PAROLE DONNÉE

Christophe Adam,
ou la créativité sans limite

2017 est une année-phare pour Christophe Adam, le pâtissier qu’on ne présente plus : il fête ses 30 ans de métier, ses Éclairs de Génie se vendent comme des petits pains et le Dépôt Légal, sa nouvelle adresse parisienne, fait déjà beaucoup parler d’elle. Rencontre avec cet orfèvre du sucré qui surfe aujourd’hui avec brio sur la vague du salé.

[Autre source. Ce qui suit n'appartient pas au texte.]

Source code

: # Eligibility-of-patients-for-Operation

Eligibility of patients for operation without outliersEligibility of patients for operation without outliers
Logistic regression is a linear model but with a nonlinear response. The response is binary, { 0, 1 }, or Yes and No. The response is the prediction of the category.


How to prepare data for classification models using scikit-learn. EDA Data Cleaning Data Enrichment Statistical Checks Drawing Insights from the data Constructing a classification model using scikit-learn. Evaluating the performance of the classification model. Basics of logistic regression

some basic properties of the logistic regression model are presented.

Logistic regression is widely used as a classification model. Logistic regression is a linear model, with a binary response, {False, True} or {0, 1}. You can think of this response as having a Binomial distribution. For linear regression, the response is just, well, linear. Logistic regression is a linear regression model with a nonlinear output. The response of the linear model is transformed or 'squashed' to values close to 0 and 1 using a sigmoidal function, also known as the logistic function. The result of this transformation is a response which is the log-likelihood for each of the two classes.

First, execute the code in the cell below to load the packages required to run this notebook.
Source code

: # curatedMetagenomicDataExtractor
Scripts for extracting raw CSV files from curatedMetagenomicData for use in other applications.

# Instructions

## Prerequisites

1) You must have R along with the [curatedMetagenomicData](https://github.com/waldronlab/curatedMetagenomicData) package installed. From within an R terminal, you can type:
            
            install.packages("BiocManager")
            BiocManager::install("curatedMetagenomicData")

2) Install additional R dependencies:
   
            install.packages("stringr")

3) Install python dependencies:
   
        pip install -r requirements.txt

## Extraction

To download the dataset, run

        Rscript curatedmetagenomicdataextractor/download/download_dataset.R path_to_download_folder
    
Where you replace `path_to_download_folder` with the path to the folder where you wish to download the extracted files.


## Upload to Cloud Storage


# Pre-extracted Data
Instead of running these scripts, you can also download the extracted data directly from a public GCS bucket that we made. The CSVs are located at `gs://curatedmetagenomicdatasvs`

TEXTE : LESLIE GOGOIS | PHOTO : PHILIPPE VAURÈS SANTAMARIA

PAROLE DONNÉE

Christophe Adam, ou la créativité sans limite

2017 est une année-phare pour Christophe Adam, le pâtissier qu’on ne présente plus : il fête ses 30 ans de métier, ses Éclairs de Génie se vendent comme des petits pains et le Dépôt Légal, sa nouvelle adresse parisienne, fait déjà beaucoup parler d’elle.
Rencontre avec cet orfèvre du sucré qui surfe aujourd’hui avec brio sur la vague du salé.

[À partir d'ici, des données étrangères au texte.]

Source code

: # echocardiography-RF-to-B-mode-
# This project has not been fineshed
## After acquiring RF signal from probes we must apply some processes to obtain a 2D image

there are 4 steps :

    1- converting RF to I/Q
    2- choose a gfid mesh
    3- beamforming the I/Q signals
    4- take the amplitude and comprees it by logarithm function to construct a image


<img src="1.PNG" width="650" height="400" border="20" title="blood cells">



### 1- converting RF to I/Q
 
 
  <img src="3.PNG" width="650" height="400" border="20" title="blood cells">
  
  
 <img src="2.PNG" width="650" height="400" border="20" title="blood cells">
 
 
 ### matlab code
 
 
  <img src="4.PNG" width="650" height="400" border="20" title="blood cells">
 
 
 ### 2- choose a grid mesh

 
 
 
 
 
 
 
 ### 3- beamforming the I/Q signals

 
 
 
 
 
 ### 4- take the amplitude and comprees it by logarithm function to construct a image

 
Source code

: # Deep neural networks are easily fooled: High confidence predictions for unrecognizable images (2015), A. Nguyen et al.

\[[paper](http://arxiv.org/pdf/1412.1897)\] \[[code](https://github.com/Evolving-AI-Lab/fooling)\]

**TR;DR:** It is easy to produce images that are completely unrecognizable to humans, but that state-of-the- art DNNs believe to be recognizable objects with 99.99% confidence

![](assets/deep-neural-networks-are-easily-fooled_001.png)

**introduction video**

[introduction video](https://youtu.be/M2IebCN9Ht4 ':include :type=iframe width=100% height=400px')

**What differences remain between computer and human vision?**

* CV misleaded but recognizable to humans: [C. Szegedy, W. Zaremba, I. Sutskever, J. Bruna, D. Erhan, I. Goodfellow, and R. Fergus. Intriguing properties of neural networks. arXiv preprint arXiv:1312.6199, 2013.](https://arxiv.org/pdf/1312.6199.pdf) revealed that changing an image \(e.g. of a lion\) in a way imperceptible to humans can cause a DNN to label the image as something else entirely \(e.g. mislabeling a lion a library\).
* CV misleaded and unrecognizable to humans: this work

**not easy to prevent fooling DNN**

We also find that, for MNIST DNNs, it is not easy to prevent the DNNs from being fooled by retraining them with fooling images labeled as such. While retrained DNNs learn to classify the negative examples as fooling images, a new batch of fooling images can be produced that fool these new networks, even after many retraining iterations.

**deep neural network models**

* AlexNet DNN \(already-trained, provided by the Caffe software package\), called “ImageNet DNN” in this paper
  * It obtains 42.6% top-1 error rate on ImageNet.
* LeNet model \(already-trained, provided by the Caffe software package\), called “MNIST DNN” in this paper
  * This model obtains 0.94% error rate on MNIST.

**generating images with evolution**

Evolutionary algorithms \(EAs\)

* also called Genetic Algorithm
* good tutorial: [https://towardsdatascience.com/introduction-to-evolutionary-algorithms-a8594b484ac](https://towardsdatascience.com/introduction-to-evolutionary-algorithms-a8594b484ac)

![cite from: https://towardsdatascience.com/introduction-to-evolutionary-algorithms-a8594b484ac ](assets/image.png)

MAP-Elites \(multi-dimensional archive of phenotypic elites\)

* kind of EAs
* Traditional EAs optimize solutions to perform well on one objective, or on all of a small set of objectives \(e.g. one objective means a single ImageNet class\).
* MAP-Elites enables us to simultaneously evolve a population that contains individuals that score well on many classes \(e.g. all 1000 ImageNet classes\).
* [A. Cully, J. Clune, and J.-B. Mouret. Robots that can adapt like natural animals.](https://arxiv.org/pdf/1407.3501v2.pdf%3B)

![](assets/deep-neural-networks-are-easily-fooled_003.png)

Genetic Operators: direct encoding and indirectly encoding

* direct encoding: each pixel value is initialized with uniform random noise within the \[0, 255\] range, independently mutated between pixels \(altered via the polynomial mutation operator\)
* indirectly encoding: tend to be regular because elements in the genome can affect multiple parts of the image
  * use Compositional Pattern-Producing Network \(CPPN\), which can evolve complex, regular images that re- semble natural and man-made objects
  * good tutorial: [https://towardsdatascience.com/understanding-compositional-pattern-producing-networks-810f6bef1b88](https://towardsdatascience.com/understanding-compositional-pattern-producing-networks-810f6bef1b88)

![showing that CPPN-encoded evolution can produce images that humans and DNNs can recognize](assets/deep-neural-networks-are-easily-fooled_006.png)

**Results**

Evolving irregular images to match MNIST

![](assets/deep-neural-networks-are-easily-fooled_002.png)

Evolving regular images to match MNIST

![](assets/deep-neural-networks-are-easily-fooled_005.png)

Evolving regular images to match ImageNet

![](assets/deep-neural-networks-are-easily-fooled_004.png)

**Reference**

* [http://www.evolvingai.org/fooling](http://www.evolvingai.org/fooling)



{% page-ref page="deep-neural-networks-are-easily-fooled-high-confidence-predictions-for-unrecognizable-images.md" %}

EDITING DES RECETTES : LESLIE GOGOIS | PHOTO : PHILIPPE VAURÈS SANTAMARIA

Christophe Adam, pâtissier star à la créativité insatiable, est sur tous les fronts. Entre son rôle de juré dans Qui sera le prochain grand pâtissier ?, ses boutiques Éclair de Génie et le récent lancement du Dépôt Légal, un nouveau lieu de vie de 60 places à deux pas du Palais-Royal où l’on se bouscule pour grignoter ses créations salées et sucrées, il fourmille d’idées. « J’ai eu la chance que l’aventure Éclair de Génie démarre très fort et que nous rencontrions rapidement un beau succès, ce qui me permet aujourd’hui d’entreprendre et de développer les projets qui me tiennent vraiment à coeur. J’avais, par exemple, envie depuis longtemps d’ouvrir un café à Paris où serait proposée une cuisine fraîche et décontractée, élaborée avec des produits d’exception que j’aurais sourcés partout en Europe. Je suis même allé au Brésil à la rencontre des producteurs pour choisir le chocolat et le café du Dépôt Légal. Notre café est ensuite torréfié sur place. La qualité est primordiale à mes yeux. » raconte Christophe Adam.

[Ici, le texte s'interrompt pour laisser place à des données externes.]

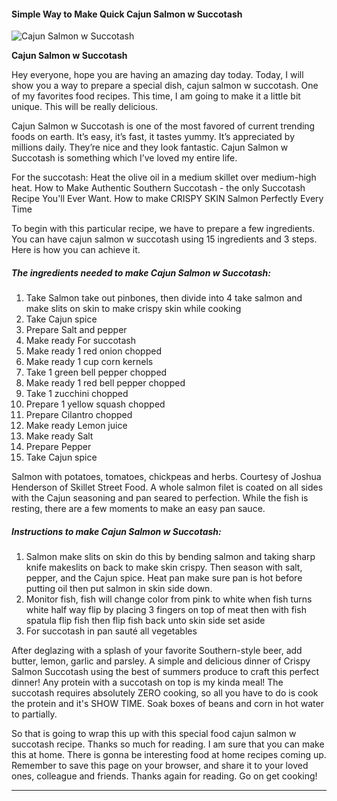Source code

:             

#### Simple Way to Make Quick Cajun Salmon w Succotash

![Cajun Salmon w Succotash](https://img-global.cpcdn.com/recipes/e028a44e7d9208c8/751x532cq70/cajun-salmon-w-succotash-recipe-main-photo.jpg)

**Cajun Salmon w Succotash**

Hey everyone, hope you are having an amazing day today. Today, I will show you a way to prepare a special dish, cajun salmon w succotash. One of my favorites food recipes. This time, I am going to make it a little bit unique. This will be really delicious.

Cajun Salmon w Succotash is one of the most favored of current trending foods on earth. It’s easy, it’s fast, it tastes yummy. It’s appreciated by millions daily. They’re nice and they look fantastic. Cajun Salmon w Succotash is something which I’ve loved my entire life.

For the succotash: Heat the olive oil in a medium skillet over medium-high heat. How to Make Authentic Southern Succotash - the only Succotash Recipe You'll Ever Want. How to make CRISPY SKIN Salmon Perfectly Every Time

To begin with this particular recipe, we have to prepare a few ingredients. You can have cajun salmon w succotash using 15 ingredients and 3 steps. Here is how you can achieve it.

##### The ingredients needed to make Cajun Salmon w Succotash:

1.  Take Salmon take out pinbones, then divide into 4 take salmon and make slits on skin to make crispy skin while cooking
2.  Take Cajun spice
3.  Prepare Salt and pepper
4.  Make ready For succotash
5.  Make ready 1 red onion chopped
6.  Make ready 1 cup corn kernels
7.  Take 1 green bell pepper chopped
8.  Make ready 1 red bell pepper chopped
9.  Take 1 zucchini chopped
10.  Prepare 1 yellow squash chopped
11.  Prepare Cilantro chopped
12.  Make ready Lemon juice
13.  Make ready Salt
14.  Prepare Pepper
15.  Take Cajun spice

Salmon with potatoes, tomatoes, chickpeas and herbs. Courtesy of Joshua Henderson of Skillet Street Food. A whole salmon filet is coated on all sides with the Cajun seasoning and pan seared to perfection. While the fish is resting, there are a few moments to make an easy pan sauce.

##### Instructions to make Cajun Salmon w Succotash:

1.  Salmon make slits on skin do this by bending salmon and taking sharp knife makeslits on back to make skin crispy. Then season with salt, pepper, and the Cajun spice. Heat pan make sure pan is hot before putting oil then put salmon in skin side down.
2.  Monitor fish, fish will change color from pink to white when fish turns white half way flip by placing 3 fingers on top of meat then with fish spatula flip fish then flip fish back unto skin side set aside
3.  For succotash in pan sauté all vegetables

After deglazing with a splash of your favorite Southern-style beer, add butter, lemon, garlic and parsley. A simple and delicious dinner of Crispy Salmon Succotash using the best of summers produce to craft this perfect dinner! Any protein with a succotash on top is my kinda meal! The succotash requires absolutely ZERO cooking, so all you have to do is cook the protein and it's SHOW TIME. Soak boxes of beans and corn in hot water to partially.

So that is going to wrap this up with this special food cajun salmon w succotash recipe. Thanks so much for reading. I am sure that you can make this at home. There is gonna be interesting food at home recipes coming up. Remember to save this page on your browser, and share it to your loved ones, colleague and friends. Thanks again for reading. Go on get cooking!

* * *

Qui aurait pu imaginer que le jeune Christophe, peu porté sur l’école, deviendrait ce chef pâtissier talentueux qui vend aujourd’hui plus d’un million d’éclairs par an juste à Paris et qui est désormais présent dans 24 points de vente à travers le monde, pour sa jeune marque Éclair de Génie lancée en 2012 ? Il faut dire qu’on n’a rien sans rien : les journées de Christophe Adam donnent parfois le vertige, tant il fait partie de ceux qui font tenir deux heures de boulot en une. Lors des prises de vues de ce numéro spécial de Yam, nous avons pris toute la dimension de son rythme effréné : en plein dressage d’une assiette, ses collaborateurs défilent à tour de rôle pour régler tout un tas de détails avec lui. Que ce soit Paula Boulicaut, la chef de production de son laboratoire, qui lui propose de lancer un éclair mascarpone-fraises des bois, Élise Lepinteur, chef pâtissière R&D, qui lui fait goûter quatre versions de pâte à choux élaborées avec différents dosages de vanille, son service marketing venu valider la tenue des serveurs du Dépôt Légal ou encore le webmaster prenant une vidéo pour Instagram… Entre deux recettes, il prend le temps de revenir sur son incroyable parcours et sur sa passion dévorante pour les nouveaux projets. Car c’est ce qui frappe le plus chez ce créatif passionné : sa soif d’entreprendre et d’aller là où il n’est pas forcément attendu.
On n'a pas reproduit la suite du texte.